Every time Microsoft gave us a new version of Hyper-V (including W2008 R2 SP1) we got more features to get the solution closer in functionality to the competition. With the current W2008 R2 SP release, I reckon that we have a solution that is superior to most vSphere deployments (think of licensed or employed features). Every objection, one after the next, was knocked down: Live Migration, CSV, Dynamic Memory, and so on. The last objection was NIC teaming … VMware had it but Microsoft didn’t have a supported solution.

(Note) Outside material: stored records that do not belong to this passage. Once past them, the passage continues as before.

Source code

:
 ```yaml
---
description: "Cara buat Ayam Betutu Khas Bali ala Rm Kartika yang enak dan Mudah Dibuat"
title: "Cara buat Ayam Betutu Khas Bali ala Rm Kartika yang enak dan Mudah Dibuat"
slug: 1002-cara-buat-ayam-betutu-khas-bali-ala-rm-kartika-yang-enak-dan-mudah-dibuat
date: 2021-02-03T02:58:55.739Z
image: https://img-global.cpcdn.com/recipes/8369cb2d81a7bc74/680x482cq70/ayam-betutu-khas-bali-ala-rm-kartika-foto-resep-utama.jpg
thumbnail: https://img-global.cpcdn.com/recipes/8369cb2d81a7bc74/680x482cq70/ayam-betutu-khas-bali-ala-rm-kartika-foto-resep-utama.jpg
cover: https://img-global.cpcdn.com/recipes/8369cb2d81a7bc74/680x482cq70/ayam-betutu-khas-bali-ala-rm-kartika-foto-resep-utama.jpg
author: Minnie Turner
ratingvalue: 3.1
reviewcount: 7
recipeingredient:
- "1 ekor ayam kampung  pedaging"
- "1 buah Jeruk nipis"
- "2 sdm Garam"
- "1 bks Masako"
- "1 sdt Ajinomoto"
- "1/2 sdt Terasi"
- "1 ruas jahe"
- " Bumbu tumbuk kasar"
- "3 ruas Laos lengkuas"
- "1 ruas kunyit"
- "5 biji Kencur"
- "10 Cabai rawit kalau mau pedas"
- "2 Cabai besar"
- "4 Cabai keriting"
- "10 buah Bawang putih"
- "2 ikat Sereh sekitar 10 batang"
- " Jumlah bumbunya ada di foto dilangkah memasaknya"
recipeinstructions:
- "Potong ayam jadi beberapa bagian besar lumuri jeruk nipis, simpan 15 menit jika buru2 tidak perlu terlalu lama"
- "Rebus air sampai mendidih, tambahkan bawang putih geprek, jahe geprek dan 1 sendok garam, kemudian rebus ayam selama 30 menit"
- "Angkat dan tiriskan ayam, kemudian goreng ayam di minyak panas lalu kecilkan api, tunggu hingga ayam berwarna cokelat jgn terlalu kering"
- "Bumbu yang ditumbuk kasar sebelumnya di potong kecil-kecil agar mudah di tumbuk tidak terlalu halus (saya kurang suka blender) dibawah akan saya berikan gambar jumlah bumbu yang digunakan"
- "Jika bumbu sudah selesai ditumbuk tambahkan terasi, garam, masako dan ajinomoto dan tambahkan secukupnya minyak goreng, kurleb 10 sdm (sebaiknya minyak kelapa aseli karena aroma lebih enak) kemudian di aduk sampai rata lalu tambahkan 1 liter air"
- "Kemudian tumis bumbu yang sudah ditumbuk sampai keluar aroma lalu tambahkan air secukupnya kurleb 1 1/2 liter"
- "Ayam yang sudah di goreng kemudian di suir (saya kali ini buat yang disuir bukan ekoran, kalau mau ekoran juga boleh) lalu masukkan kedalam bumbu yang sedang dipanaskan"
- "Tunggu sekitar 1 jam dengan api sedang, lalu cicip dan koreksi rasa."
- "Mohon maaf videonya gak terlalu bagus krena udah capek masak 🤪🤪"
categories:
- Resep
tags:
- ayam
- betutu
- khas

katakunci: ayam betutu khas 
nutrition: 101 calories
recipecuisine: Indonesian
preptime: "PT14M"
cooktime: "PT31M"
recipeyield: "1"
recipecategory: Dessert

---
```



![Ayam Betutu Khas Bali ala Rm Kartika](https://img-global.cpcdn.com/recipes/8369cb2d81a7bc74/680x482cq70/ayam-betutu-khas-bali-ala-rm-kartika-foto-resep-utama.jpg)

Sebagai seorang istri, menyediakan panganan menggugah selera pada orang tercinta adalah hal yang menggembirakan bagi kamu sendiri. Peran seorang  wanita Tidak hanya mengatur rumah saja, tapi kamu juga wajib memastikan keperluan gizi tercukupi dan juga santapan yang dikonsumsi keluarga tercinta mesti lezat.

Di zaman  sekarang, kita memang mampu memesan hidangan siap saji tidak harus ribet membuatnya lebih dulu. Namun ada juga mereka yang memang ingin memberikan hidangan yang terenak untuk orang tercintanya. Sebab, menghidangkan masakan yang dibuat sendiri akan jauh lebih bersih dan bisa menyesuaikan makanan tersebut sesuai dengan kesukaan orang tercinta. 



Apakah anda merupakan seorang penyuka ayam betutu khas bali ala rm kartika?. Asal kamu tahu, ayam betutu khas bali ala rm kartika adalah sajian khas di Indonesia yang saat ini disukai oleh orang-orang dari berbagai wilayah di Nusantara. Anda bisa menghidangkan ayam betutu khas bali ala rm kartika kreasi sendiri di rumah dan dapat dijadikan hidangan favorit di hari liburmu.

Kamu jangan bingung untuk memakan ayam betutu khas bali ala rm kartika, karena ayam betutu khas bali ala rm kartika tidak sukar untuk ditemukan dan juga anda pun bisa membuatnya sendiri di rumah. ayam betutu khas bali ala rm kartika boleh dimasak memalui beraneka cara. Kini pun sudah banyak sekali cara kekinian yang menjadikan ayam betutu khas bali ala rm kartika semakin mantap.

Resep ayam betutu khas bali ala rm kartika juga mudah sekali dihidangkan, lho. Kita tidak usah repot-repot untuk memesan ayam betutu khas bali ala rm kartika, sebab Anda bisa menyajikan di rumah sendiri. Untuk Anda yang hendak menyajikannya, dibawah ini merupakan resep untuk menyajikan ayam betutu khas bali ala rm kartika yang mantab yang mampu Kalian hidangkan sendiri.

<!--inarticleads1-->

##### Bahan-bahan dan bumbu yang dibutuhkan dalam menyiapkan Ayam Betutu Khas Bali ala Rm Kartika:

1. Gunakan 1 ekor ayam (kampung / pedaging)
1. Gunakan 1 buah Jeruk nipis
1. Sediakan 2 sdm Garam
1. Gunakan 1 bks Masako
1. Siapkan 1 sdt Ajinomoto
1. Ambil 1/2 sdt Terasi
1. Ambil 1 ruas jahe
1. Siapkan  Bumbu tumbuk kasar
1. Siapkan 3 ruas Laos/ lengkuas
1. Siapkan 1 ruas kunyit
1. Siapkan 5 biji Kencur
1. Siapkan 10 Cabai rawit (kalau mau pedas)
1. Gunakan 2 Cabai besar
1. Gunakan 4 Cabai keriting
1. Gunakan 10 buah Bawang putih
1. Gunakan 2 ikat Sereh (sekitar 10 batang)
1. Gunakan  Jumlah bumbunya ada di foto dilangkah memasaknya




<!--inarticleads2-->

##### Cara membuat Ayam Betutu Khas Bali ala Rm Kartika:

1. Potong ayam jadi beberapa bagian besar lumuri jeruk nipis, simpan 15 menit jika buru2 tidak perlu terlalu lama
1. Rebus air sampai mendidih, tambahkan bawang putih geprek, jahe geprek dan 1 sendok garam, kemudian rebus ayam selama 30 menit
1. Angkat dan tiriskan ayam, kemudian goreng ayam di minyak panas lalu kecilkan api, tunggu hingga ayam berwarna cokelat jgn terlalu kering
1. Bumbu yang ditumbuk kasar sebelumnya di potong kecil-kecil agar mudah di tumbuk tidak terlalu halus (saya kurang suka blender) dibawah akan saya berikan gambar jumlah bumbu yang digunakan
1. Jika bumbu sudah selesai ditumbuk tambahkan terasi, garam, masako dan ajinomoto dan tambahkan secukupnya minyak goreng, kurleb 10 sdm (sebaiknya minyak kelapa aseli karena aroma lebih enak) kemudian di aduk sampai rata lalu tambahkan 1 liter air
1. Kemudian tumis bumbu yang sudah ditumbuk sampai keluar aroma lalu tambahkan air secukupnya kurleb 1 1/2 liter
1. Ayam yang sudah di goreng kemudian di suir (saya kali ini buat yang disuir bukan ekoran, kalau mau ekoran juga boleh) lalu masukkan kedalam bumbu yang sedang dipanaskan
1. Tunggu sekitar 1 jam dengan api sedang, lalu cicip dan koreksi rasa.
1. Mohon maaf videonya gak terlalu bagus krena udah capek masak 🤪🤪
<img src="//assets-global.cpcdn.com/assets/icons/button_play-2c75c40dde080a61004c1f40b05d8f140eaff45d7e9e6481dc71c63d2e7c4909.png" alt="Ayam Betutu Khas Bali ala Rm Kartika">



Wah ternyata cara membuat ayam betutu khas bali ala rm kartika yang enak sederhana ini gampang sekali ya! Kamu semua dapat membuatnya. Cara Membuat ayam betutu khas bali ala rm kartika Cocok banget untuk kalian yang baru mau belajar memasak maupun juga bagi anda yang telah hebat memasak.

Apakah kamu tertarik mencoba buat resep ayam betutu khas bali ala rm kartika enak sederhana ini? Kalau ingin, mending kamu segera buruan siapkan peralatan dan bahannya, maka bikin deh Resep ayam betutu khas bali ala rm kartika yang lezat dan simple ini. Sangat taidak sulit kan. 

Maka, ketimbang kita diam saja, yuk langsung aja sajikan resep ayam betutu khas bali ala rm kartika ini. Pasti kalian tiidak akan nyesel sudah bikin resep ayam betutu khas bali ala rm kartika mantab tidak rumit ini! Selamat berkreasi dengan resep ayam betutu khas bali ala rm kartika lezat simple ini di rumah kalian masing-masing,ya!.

True, MSFT hasn’t had NIC teaming and there’s a KB article which says they don’t support it. NIC teaming is something that the likes of HP, Dell, Intel and Broadcom provided using their software. If you had a problem, MSFT might ask you to remove it. And guess what, just about every networking issue I’ve heard on on Hyper-V was driver or NIC teaming related.
As a result, I’ve always recommended against NIC teaming using OEM software.
We want NIC teaming! That was the cry … every time, every event, every month. And the usual response from Microsoft is “we heard you but we don’t talk about futures”. Then Build came along in 2011, and they announced that NIC teaming would be included in W2012 and fully supported for Hyper-V and Failover Clustering.
NIC teaming gives us LBFO. In other words, we can aggregate the bandwidth of NICs and have automatic failover between NICs. If I had 2 * 10 GbE NICs then I could team them to have a single pipe with 20 Gbps if both NICs are working and connected. With failover we typically connect both NICs to ports on different access switches. The result is that if one switch, it’s NIC becomes disconnected, but the other one stays connected and the team stays up and running, leaving the dependent services available to the network and their clients.
Here’s a few facts about W2012 NIC teaming:
NIC teaming is easy to set up. You can use Server Manager (under Local Server) to create a team. This GUI is similar to what I’ve seen from OEMs in the past.
You can also use PowerShell cmdlets such as New-NetLbfoTeam and Set-VMNetworkAdapter.
One of the cool things about a NIC team is that, just like with OEM versions, you can create virtual networks/connections on a team. Each of those connections have have an IP stack, it’s own policies, and VLAN binding.
In the Hyper-V world, we can use NIC teams to do LBFO for important connections. We can also use it for creating converged fabrics. For example, I can take a 2U server with 2 * 10 GbE connections and use that team for all traffic. I will need some more control … but that’s another blog post.